**What to produce:**
Nothing in the records should be changed in the copy, though the pictures must be left out.

Segment Start: Supplied data

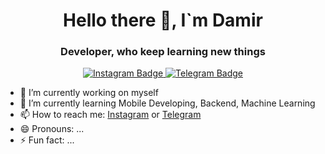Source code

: 
<div align="center">
  <h1>Hello there 👋,  I`m Damir</h1> 
</div> 


<div align="center">
  <h3>Developer, who keep learning new things</h3>
</div>  


<div id="badges" align="center">
  <a href="your-linkedin-URL">
    <img src="https://img.shields.io/badge/Instagram-purple?style=for-the-badge&logo=instagram&logoColor=white" alt="Instagram Badge"/>
  </a>
  <a href="your-youtube-URL">
    <img src="https://img.shields.io/badge/Telegram-blue?style=for-the-badge&logo=telegram&logoColor=white" alt="Telegram Badge"/>
  </a>
</div>


- 🔭 I’m currently working on myself
- 🌱 I’m currently learning Mobile Developing, Backend, Machine Learning
- 📫 How to reach me: <a href="https://www.instagram.com/invites/contact/?i=1qd0di0hgzd06&utm_content=koxdm99">Instagram</a> or <a href="https://www.instagram.com/invites/contact/?i=1qd0di0hgzd06&utm_content=koxdm99">Telegram</a>
- 😄 Pronouns: ...
- ⚡ Fun fact: ...

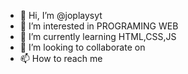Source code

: - 👋 Hi, I’m @joplaysyt
- 👀 I’m interested in PROGRAMING WEB
- 🌱 I’m currently learning HTML,CSS,JS
- 💞️ I’m looking to collaborate on
- 📫 How to reach me 

<!---
joplaysyt/joplaysyt is a ✨ special ✨ repository because its `README.md` (this file) appears on your GitHub profile.
You can click the Preview link to take a look at your changes.
--->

Segment End: Supplied data

**Expected answer:**
Source code

: 
<div align="center">
  <h1>Hello there 👋,  I`m Damir</h1> 
</div> 


<div align="center">
  <h3>Developer, who keep learning new things</h3>
</div>  


<div id="badges" align="center">
  <a href="your-linkedin-URL">
    <img src="https://img.shields.io/badge/Instagram-purple?style=for-the-badge&logo=instagram&logoColor=white" alt="Instagram Badge"/>
  </a>
  <a href="your-youtube-URL">
    <img src="https://img.shields.io/badge/Telegram-blue?style=for-the-badge&logo=telegram&logoColor=white" alt="Telegram Badge"/>
  </a>
</div>


- 🔭 I’m currently working on myself
- 🌱 I’m currently learning Mobile Developing, Backend, Machine Learning
- 📫 How to reach me: <a href="https://www.instagram.com/invites/contact/?i=1qd0di0hgzd06&utm_content=koxdm99">Instagram</a> or <a href="https://www.instagram.com/invites/contact/?i=1qd0di0hgzd06&utm_content=koxdm99">Telegram</a>
- 😄 Pronouns: ...
- ⚡ Fun fact: ...

Source code

: - 👋 Hi, I’m @joplaysyt
- 👀 I’m interested in PROGRAMING WEB
- 🌱 I’m currently learning HTML,CSS,JS
- 💞️ I’m looking to collaborate on
- 📫 How to reach me 

<!---
joplaysyt/joplaysyt is a ✨ special ✨ repository because its `README.md` (this file) appears on your GitHub profile.
You can click the Preview link to take a look at your changes.
--->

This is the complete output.